The group also is asking parents to match the fee with a voluntary donation.
Families with more than one Boy Scout will get a 25 percent discount on each additional child.
Membership in the Scouts has been on the decline in recent years.
A very sad thing to hear. So, now boys can experience the great outdoors by riding in their Mom's mini-van down to the soccer field. There they can run back and forth for awhile and have absolutely no idea what they are doing.
Meanwhile, the boys that are members of Scouting will be learning things like lifesaving, swimming, hiking, camping, survival, and so much more.

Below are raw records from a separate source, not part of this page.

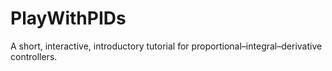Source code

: # PlayWithPIDs
A short, interactive, introductory tutorial for proportional–integral–derivative controllers.
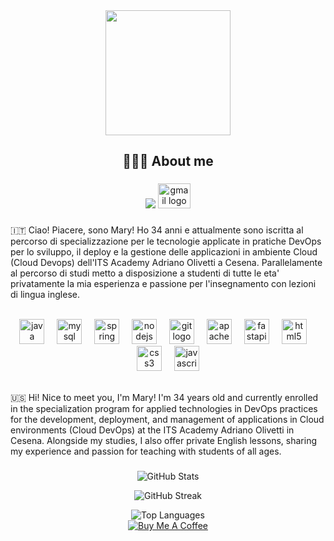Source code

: <div align="center">
  <img height="200" src="https://i.ibb.co/RzRZGFW/banner.png"  />
</div>

###

<h2 align="center">👩🏻‍💻 About me</h2>

###

<div align="center">
  <a href="https://www.linkedin.com/in/mmilasi/"><img src="https://raw.githubusercontent.com/maurodesouza/profile-readme-generator/master/src/assets/icons/social/linkedin/default.svg"></a>
  <a href="mailto:mamilasinovic@gmail.com"><img src="https://raw.githubusercontent.com/maurodesouza/profile-readme-generator/master/src/assets/icons/social/gmail/default.svg" width="52" height="40" alt="gmail logo"  /></a>
</div>

###

<p>🇮🇹 Ciao! Piacere, sono Mary! Ho 34 anni e attualmente sono iscritta al percorso di specializzazione per le tecnologie applicate in pratiche DevOps per lo sviluppo, il deploy e la gestione delle applicazioni in ambiente Cloud (Cloud Devops) dell'ITS Academy Adriano Olivetti a Cesena. Parallelamente al percorso di studi metto a disposizione a studenti di tutte le eta' privatamente la mia esperienza e passione per l'insegnamento con lezioni di lingua inglese.<br><br>

<div align="center">
  <img src="https://skillicons.dev/icons?i=java" height="40" alt="java logo"  />
  <img width="12" />
  <img src="https://cdn.simpleicons.org/mysql/4479A1" height="40" alt="mysql logo"  />
  <img width="12" />
  <img src="https://cdn.jsdelivr.net/gh/devicons/devicon/icons/spring/spring-original.svg" height="40" alt="spring logo"  />
  <img width="12" />
  <img src="https://cdn.jsdelivr.net/gh/devicons/devicon/icons/nodejs/nodejs-original.svg" height="40" alt="nodejs logo"  />
  <img width="12" />
  <img src="https://cdn.jsdelivr.net/gh/devicons/devicon/icons/git/git-original.svg" height="40" alt="git logo"  />
  <img width="12" />
  <img src="https://cdn.simpleicons.org/apachemaven/C71A36" height="40" alt="apachemaven logo"  />
  <img width="12" />
  <img src="https://cdn.jsdelivr.net/gh/devicons/devicon/icons/fastapi/fastapi-original.svg" height="40" alt="fastapi logo"  />
  <img width="12" />
  <img src="https://cdn.jsdelivr.net/gh/devicons/devicon/icons/html5/html5-original.svg" height="40" alt="html5 logo"  />
  <img width="12" />
  <img src="https://cdn.simpleicons.org/css3/1572B6" height="40" alt="css3 logo"  />
  <img width="12" />
  <img src="https://skillicons.dev/icons?i=js" height="40" alt="javascript logo"  />
</div><br>

🇺🇸 Hi! Nice to meet you, I'm Mary! I'm 34 years old and currently enrolled in the specialization program for applied technologies in DevOps practices for the development, deployment, and management of applications in Cloud environments (Cloud DevOps) at the ITS Academy Adriano Olivetti in Cesena. Alongside my studies, I also offer private English lessons, sharing my experience and passion for teaching with students of all ages.</p>
###


###

<div align="center">

  <img src="https://github-readme-stats.vercel.app/api?username=mmilasi&theme=shadow_green&hide_border=true&include_all_commits=false&count_private=false" alt="GitHub Stats"><br/>
  
  <img src="https://github-readme-streak-stats.herokuapp.com/?user=mmilasi&theme=shadow_green&hide_border=true" alt="GitHub Streak"><br/>
  
  <img src="https://github-readme-stats.vercel.app/api/top-langs/?username=mmilasi&theme=shadow_green&hide_border=true&include_all_commits=false&count_private=false&layout=compact" alt="Top Languages">
  
  <br/>
  
  <a href="https://buymeacoffee.com/ebanocoding">
    <img src="https://img.shields.io/badge/Buy%20Me%20a%20Coffee-ffdd00?style=for-the-badge&logo=buy-me-a-coffee&logoColor=black" alt="Buy Me A Coffee">
  </a>
</div>
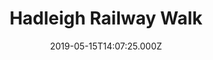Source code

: ---
date: 2019-05-15T14:07:25.000Z
title: Hadleigh Railway Walk
latitude: 52.04096961126445
longitude: 0.9595656394958496
category: checkin
---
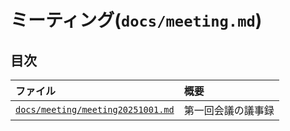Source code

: # ミーティング(`docs/meeting.md`)

## 目次
|ファイル|概要|
|:--|:--|
|[`docs/meeting/meeting20251001.md`](docs/meeting/meeting20251001.md)|第一回会議の議事録|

Remember, send donations to Scouting and not United Way.
This is a consequence of the existence of the ACLU.
Scouts need help!!! My FOS contribution was $250.
If you can get your hands on a current copy of Boy's Life there is a great story about a doctor using his BSA taught skills to save numerous lives. It is a truly amazing story. The MD is an Eagle scout.
Bring it on, ACLU. You will lose.
I'll find this council and send them a donation.
Thanks for all you do for Scouting! You're a hero, Sand. Never forget it.
Winter camp is great, and only $55.
My youngest son and oldest daughter (in a Venture crew) sold popcorn like crazy this year, however, and because of how well they did ($740 in sales) one of our Scouts has his dues, winter camp, and summer camp paid for this coming year.
Scouting can be affordable if you work at it. And it is so worth it!!
Last ping of the day. There are a couple more threads to read.( your ping pages should be full already, so Click the keyword if you're interested.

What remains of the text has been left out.